Alevilere "müjde" cemevlerini ele geçirme, yani sinsi bir saldırı planı çıktı. Bu kaba/küstah saldırıya dur demek için, saray rejiminin dayamasının kurumsal olarak cemevleri tarafından kesin bir şekilde reddedilmesi gerekiyor.

  • Haber
  • |
  • Güncel
  • |
  • 08 Ekim 2022
  • 16:30

Siyasal islamcılar “fıtratları” gereği mezhepçidirler.
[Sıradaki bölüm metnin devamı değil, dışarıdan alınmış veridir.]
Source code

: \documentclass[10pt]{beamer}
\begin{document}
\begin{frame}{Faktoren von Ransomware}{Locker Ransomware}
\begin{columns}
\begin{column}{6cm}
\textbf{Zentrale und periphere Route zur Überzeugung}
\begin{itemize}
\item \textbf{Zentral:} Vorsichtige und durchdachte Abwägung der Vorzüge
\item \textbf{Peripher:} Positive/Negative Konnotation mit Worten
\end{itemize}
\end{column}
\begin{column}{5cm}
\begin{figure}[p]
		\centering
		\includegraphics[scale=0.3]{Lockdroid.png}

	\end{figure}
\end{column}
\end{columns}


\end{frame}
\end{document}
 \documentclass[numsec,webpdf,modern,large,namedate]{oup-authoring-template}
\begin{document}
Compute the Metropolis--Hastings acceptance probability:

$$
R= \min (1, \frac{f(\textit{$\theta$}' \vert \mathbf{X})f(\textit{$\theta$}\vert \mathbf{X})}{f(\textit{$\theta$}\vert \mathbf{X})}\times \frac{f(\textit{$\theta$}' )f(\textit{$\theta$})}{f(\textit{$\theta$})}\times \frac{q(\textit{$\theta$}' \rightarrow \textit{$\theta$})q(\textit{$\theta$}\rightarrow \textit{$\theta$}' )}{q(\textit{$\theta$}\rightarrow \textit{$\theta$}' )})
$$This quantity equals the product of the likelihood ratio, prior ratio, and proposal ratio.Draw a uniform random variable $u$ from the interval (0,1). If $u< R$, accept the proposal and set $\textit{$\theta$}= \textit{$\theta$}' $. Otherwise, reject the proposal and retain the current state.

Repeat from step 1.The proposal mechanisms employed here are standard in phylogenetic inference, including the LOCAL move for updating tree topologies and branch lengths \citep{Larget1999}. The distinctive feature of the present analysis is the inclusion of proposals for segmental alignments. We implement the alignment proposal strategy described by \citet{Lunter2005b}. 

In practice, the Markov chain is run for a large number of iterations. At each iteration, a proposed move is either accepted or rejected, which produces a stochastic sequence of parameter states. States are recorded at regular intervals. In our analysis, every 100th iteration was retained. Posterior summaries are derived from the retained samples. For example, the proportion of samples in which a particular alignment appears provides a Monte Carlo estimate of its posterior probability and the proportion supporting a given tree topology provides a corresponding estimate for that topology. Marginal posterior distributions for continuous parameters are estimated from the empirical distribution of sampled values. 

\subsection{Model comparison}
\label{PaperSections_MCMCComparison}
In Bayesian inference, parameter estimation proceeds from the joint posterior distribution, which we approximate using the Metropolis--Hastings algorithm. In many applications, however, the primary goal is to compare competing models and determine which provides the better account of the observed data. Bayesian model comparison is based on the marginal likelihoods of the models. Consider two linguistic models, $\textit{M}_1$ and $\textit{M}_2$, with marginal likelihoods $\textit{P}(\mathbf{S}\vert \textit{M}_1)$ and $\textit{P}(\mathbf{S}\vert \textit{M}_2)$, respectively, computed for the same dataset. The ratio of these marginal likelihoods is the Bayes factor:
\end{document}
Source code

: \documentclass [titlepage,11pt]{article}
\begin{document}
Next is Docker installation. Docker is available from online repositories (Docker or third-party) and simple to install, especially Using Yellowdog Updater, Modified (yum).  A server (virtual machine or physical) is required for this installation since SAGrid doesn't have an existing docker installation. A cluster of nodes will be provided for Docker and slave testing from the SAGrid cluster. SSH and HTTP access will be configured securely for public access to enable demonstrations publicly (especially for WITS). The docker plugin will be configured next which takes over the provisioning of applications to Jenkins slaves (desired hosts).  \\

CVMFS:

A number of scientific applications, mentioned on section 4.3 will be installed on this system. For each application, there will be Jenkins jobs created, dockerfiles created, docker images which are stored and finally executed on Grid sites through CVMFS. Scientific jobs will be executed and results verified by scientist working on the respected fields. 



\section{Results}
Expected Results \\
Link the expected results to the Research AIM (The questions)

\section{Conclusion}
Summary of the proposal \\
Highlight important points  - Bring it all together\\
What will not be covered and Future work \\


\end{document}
Zira dini siyasallaştıranların, din istismarı üzerinden gerici siyaset yapanların kullandıkları en kirli araçlardan biri mezhepçiliktir. Bu IŞİD gibileri için de AKP-MHP türü koalisyonlar için de öyledir. 

Türkiye’deki dinci akımların, tarikatların, cemaatlerin mezhepçiliği bir sır değil. Zira kendileri bunu vesile buldukça tam bir utanmazlıkla ilan ediyorlar. Bunu en çok en pervasız şekilde yapan kişilerden biri de AKP şefidir. Kaldı ki, bu türden sermaye figürlerinin terminolojisi bile dinci-mezhepçidir. Bu ilkel-gerici zihniyet, cemevlerinin kurulmasından büyük bir rahatsızlık duydu, “Bunlar cemevi değil cümbüş evi” türü açıklamalar yaparak etrafa kin ve nefret saçtılar. Ancak Alevi örgütlenmeleri bir realite haline geldikten sonra durum değişti. Bu sefer de cemevlerinin statüsünü tartışmaya çalıştılar. Oysa bu onların haddine düşmediği gibi, onlara bu konuda fikir soran da yoktu. AKP-Fethullah Gülen Cemaati balayı devam ederken, “Cami-cemevi” diye ucube proje dayattılar. Alevilerin yaşadığı emekçi mahallerinde polis şiddeti eşliğinde “Cami-cemevi” inşaatları başlattılar. Ancak AKP-FETÖ ortaklığı bozulunca, Cemaatin projesiydi diyerek inşaatları yıktılar.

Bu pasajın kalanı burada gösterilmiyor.